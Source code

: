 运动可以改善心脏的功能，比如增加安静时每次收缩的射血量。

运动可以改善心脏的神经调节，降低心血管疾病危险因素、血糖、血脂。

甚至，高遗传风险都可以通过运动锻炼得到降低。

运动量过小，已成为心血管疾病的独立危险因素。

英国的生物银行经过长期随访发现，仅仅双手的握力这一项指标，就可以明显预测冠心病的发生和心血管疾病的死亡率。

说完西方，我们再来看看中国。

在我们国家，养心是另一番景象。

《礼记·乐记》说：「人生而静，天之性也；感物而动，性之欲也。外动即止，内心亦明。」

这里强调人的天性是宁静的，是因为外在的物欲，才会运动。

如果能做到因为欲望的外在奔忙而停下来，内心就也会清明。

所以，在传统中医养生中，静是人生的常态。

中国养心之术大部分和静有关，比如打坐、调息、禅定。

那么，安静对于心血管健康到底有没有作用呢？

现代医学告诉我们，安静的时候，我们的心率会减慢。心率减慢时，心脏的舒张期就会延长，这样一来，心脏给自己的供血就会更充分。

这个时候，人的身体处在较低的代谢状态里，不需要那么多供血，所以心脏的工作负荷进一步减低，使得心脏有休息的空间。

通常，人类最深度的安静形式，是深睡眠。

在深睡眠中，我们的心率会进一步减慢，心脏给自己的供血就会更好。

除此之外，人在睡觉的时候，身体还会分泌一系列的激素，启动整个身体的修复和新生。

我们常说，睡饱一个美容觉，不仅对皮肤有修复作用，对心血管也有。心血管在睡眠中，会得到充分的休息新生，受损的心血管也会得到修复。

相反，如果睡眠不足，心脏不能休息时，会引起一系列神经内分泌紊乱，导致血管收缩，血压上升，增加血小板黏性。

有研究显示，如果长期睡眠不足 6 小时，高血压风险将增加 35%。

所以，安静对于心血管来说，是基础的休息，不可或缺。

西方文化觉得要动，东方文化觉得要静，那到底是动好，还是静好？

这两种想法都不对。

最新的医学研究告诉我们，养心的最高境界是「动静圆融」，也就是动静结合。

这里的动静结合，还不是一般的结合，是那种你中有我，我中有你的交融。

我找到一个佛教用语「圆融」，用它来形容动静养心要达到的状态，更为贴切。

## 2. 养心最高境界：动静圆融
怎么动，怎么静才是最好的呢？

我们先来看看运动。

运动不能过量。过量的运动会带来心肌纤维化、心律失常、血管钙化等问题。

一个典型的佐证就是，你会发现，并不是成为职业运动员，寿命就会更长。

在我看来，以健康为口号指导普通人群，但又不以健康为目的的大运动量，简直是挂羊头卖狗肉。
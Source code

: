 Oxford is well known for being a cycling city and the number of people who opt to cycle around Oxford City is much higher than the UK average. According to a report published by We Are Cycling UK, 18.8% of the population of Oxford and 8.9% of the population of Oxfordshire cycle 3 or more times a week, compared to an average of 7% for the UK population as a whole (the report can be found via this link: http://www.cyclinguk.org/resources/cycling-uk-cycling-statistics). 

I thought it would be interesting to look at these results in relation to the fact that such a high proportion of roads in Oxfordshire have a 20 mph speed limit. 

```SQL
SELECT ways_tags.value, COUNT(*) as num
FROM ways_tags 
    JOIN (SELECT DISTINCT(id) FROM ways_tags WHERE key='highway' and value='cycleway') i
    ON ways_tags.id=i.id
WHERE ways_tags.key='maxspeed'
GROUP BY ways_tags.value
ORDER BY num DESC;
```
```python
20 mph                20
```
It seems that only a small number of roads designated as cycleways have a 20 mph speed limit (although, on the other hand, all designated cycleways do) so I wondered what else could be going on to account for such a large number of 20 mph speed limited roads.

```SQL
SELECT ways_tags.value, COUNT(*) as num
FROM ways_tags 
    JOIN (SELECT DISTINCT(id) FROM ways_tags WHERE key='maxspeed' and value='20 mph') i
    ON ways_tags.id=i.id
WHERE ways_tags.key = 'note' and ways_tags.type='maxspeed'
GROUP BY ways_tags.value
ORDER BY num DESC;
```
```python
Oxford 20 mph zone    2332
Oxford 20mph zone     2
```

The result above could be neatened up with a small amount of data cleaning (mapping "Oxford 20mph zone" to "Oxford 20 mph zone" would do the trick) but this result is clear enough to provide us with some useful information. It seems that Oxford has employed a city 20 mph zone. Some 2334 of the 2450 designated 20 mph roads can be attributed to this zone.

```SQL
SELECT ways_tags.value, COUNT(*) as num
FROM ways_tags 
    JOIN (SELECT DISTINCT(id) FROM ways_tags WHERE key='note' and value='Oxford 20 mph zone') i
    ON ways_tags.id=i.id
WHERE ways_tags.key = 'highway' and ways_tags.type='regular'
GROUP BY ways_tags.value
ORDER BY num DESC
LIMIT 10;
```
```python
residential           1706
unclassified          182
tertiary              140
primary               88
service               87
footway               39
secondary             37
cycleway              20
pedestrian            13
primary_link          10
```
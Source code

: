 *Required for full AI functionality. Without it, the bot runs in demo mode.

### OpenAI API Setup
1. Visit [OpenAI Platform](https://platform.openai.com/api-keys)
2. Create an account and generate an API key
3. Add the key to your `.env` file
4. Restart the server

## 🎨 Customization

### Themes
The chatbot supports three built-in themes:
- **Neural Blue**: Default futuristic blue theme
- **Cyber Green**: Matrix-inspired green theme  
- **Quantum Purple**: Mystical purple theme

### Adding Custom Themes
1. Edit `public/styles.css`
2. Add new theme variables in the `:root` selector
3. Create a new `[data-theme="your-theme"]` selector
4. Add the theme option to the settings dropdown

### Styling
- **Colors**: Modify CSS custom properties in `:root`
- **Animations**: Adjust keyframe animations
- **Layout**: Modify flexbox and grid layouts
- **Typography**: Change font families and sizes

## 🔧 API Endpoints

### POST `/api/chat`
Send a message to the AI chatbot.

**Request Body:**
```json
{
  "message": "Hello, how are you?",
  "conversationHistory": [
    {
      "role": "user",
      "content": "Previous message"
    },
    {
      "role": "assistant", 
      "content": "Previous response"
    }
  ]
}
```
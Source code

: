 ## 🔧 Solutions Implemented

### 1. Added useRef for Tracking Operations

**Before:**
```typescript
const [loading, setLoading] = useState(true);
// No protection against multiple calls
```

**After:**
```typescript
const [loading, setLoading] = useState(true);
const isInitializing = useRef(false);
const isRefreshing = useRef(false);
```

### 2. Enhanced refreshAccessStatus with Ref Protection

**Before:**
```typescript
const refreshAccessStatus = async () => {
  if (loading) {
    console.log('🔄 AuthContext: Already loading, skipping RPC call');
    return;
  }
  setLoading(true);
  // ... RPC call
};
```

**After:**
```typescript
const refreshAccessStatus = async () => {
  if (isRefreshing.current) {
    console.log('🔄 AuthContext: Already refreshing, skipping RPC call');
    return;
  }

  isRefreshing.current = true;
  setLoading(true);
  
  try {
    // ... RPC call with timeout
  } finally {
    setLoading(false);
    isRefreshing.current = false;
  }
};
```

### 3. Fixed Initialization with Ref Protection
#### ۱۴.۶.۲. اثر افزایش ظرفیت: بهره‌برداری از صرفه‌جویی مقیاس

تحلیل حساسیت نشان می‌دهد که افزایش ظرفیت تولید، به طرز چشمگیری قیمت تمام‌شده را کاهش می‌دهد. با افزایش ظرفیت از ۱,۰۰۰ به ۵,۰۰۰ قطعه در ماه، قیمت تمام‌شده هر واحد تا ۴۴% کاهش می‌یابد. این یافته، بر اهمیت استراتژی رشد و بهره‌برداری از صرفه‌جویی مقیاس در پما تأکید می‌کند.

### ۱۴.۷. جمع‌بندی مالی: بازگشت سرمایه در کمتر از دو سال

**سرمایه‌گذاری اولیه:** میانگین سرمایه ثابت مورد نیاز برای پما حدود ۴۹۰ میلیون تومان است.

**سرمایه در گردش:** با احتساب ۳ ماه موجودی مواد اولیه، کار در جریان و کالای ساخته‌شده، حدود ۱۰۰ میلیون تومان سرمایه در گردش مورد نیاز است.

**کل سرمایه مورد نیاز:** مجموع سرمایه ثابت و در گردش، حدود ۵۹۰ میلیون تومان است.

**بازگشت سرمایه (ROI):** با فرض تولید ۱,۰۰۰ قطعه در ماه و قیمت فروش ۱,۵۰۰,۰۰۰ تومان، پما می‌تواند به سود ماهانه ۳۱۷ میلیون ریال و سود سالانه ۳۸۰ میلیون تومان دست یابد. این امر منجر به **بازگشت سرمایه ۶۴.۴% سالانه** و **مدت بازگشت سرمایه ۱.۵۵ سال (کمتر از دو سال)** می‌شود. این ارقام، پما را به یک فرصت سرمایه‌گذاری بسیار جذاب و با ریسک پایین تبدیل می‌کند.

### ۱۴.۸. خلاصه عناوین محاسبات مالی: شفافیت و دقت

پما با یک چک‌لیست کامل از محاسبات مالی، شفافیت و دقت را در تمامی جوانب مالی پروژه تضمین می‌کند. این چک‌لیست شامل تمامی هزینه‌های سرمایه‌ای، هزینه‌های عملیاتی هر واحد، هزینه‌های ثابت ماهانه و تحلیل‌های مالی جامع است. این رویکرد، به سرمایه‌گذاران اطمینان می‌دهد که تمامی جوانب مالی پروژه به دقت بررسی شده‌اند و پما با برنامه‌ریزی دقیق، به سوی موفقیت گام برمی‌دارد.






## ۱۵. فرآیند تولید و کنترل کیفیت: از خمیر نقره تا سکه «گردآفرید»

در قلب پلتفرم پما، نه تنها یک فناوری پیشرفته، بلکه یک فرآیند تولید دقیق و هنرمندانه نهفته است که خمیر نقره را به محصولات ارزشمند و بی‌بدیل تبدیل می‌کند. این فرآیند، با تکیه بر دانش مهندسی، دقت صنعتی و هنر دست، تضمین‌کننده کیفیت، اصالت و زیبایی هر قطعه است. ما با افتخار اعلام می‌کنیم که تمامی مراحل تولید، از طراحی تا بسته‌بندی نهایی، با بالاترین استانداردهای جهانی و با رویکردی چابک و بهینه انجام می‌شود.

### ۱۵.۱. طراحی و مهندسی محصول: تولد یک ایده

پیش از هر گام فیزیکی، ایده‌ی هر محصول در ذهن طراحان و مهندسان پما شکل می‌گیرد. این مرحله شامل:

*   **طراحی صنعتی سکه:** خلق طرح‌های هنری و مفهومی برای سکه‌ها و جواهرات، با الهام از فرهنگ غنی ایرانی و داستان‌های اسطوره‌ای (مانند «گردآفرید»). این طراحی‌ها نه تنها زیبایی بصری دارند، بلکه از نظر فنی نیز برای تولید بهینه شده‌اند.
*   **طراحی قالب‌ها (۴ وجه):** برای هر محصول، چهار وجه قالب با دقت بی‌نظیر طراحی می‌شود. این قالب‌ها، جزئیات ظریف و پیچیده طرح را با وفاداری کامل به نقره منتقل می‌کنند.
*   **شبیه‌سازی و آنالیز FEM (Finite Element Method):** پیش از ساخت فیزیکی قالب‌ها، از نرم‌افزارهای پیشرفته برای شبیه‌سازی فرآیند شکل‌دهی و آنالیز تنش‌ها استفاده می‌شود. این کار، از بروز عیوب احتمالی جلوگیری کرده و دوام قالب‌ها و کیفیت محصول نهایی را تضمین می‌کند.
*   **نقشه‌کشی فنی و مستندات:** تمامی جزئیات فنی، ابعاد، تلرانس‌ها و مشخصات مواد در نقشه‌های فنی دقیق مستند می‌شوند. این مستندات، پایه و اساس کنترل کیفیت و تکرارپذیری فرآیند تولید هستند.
########
State the number of lines above that include "برداری", and nothing further.

2